Elles me rappellent notre soirée, tendrement enlacés puis fébrilement enchevêtrés, que dis-je, imbriqués l’un en l’autre. Votre plaisir débordant qui inonda maintes fois mon bas-ventre. Votre sueur, essence de nos étreintes folles, épongée par mon torse.

Ces parfums mêlés évoquent notre réveil également. Nos corps inséparables, votre jambe enroulée à la mienne. Votre regard pétillant du bonheur de croiser le mien de si bon matin.

Votre main endormie ne tarda pas à reprendre vie sur ma poitrine. Votre index trouva mon téton et l’agaça avec malice. La même malice qui dessinait un large sourire sur votre visage. Mon premier soupir vous amusa. Les suivants réveillèrent la louve. Alors commença la valse des baisers et des morsures. Chaque fois que je sentais le souffle chaud de votre haleine se faire plus précis, je tressautais. Miel ou venin ? Cette cruelle incertitude décuplait mon plaisir et mon corps ne fut plus que frissons, appelant l’un et l’autre des mêmes vœux. Inexorablement, votre bouche descendit mon buste. Vos lèvres se perdirent dans la commissure de mes cuisses. Mon sexe se mit à palpiter de vous savoir si proche et, crânement, il se dressa pour attirer votre attention. Ce furent d’abord vos doigts agiles et délicats qui le flattèrent. Puis votre langue, partant de mes bourses tendrement cajolées, entreprit son ascension. Parvenues au sommet après cette paresseuse montée, vos lèvres gobèrent ma fraise en collation. Ce fut alors un récital de douceurs buccales. Aspirations enveloppantes, frivolité de votre langue joueuse sur le frein, gourmandise de votre gorge qui tentait de m’avaler entièrement. Votre salive coula abondamment le long de mon membre et vint se mélanger à votre liqueur sur mon pubis encore moite de notre nuit. Vos mains ne furent pas plus sages que votre bouche. Griffant l’intérieur de mes cuisses pour me faire lancer mon bassin à votre rencontre, pelotant mes bourses pour faire monter mon plaisir, elles rivalisèrent d’audace avec vos lèvres dans la quête de mon extase. Votre regard, planté dans le mien pour y lire mon désir, se ferma alors religieusement. Votre tête entama un va-et-vient voluptueux. Il devint exquis lorsque le rythme s’endiabla. Mes doigts se perdirent dans votre chevelure de feux.
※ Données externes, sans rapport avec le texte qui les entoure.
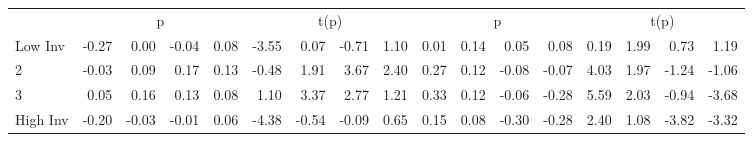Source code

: \begin{table}[!ht]
\begin{tabular}{lrrrrrrrrrrrrrrrr}
  
     & \multicolumn{4}{c}{p} & \multicolumn{4}{c}{t(p)}  & \multicolumn{4}{c}{p} & \multicolumn{4}{c}{t(p)}   \\
     \cmidrule(r){2-5} \cmidrule(r){6-9}  \cmidrule(r){10-13} \cmidrule(r){14-17} 
    Low Inv  & -0.27  & 0.00  & -0.04  & 0.08  & -3.55  & 0.07  & -0.71  & 1.10  & 0.01  & 0.14  & 0.05  & 0.08  & 0.19  & 1.99  & 0.73  & 1.19   \\
    2  & -0.03  & 0.09  & 0.17  & 0.13  & -0.48  & 1.91  & 3.67  & 2.40  & 0.27  & 0.12  & -0.08  & -0.07  & 4.03  & 1.97  & -1.24  & -1.06   \\
    3  & 0.05  & 0.16  & 0.13  & 0.08  & 1.10  & 3.37  & 2.77  & 1.21  & 0.33  & 0.12  & -0.06  & -0.28  & 5.59  & 2.03  & -0.94  & -3.68   \\
    High Inv  & -0.20  & -0.03  & -0.01  & 0.06  & -4.38  & -0.54  & -0.09  & 0.65  & 0.15  & 0.08  & -0.30  & -0.28  & 2.40  & 1.08  & -3.82  & -3.32   \\
    
  
  \bottomrule
\end{tabular}
\label{tbl:32_Size_BM_Inv_B16}
\end{table}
Je grognais quand vous exprimiez votre envie de me faire chavirer dans des gémissements étouffés. Mon ventre se creusa, mes mains se crispèrent. Dans un ultime juron, je me déversai dans votre gorge. Sans arrêter votre course, vous vous appliquâtes à me boire jusqu’à la dernière goutte. Votre bouche quitta mon sexe pour s’emparer de la mienne et nous échangeâmes un baiser enflammé.

Mes lèvres sont encore empruntes de la saveur de ma semence. Le temps qui défile devrait m’envoyer à la douche. Mais il semble s’être arrêté à ce divin baiser.

Non, madame ma Maîtresse, ceci n’était pas une pipe…c’était de l’amour !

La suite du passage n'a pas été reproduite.